*** Supplied records ***

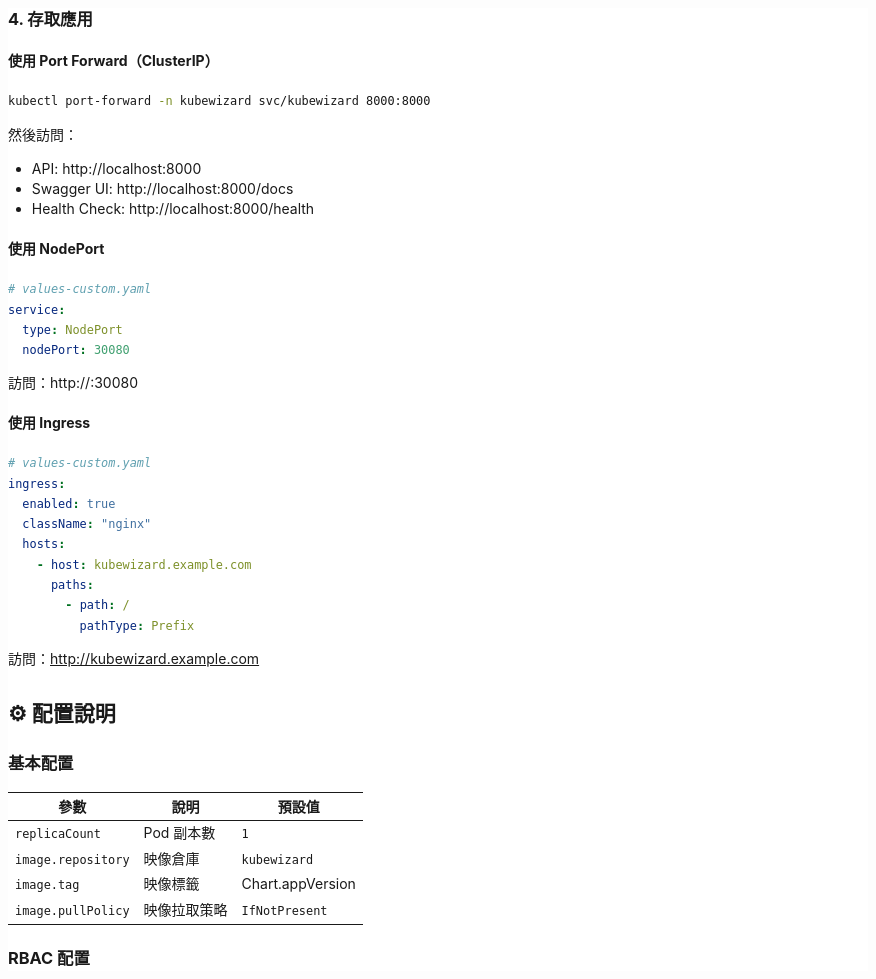 ### 4. 存取應用

#### 使用 Port Forward（ClusterIP）

```bash
kubectl port-forward -n kubewizard svc/kubewizard 8000:8000
```

然後訪問：
- API: http://localhost:8000
- Swagger UI: http://localhost:8000/docs
- Health Check: http://localhost:8000/health

#### 使用 NodePort

```yaml
# values-custom.yaml
service:
  type: NodePort
  nodePort: 30080
```

訪問：http://<node-ip>:30080

#### 使用 Ingress

```yaml
# values-custom.yaml
ingress:
  enabled: true
  className: "nginx"
  hosts:
    - host: kubewizard.example.com
      paths:
        - path: /
          pathType: Prefix
```

訪問：http://kubewizard.example.com

## ⚙️ 配置說明

### 基本配置

| 參數 | 說明 | 預設值 |
|------|------|--------|
| `replicaCount` | Pod 副本數 | `1` |
| `image.repository` | 映像倉庫 | `kubewizard` |
| `image.tag` | 映像標籤 | Chart.appVersion |
| `image.pullPolicy` | 映像拉取策略 | `IfNotPresent` |

### RBAC 配置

***

# [Problem details]
Each entry shown above must be quoted exactly, with its pictures left out.

# [Written reply]
 ### 4. 存取應用

#### 使用 Port Forward（ClusterIP）

```bash
kubectl port-forward -n kubewizard svc/kubewizard 8000:8000
```

然後訪問：
- API: http://localhost:8000
- Swagger UI: http://localhost:8000/docs
- Health Check: http://localhost:8000/health

#### 使用 NodePort

```yaml
# values-custom.yaml
service:
  type: NodePort
  nodePort: 30080
```

訪問：http://<node-ip>:30080

#### 使用 Ingress

```yaml
# values-custom.yaml
ingress:
  enabled: true
  className: "nginx"
  hosts:
    - host: kubewizard.example.com
      paths:
        - path: /
          pathType: Prefix
```

訪問：http://kubewizard.example.com

## ⚙️ 配置說明

### 基本配置

| 參數 | 說明 | 預設值 |
|------|------|--------|
| `replicaCount` | Pod 副本數 | `1` |
| `image.repository` | 映像倉庫 | `kubewizard` |
| `image.tag` | 映像標籤 | Chart.appVersion |
| `image.pullPolicy` | 映像拉取策略 | `IfNotPresent` |

### RBAC 配置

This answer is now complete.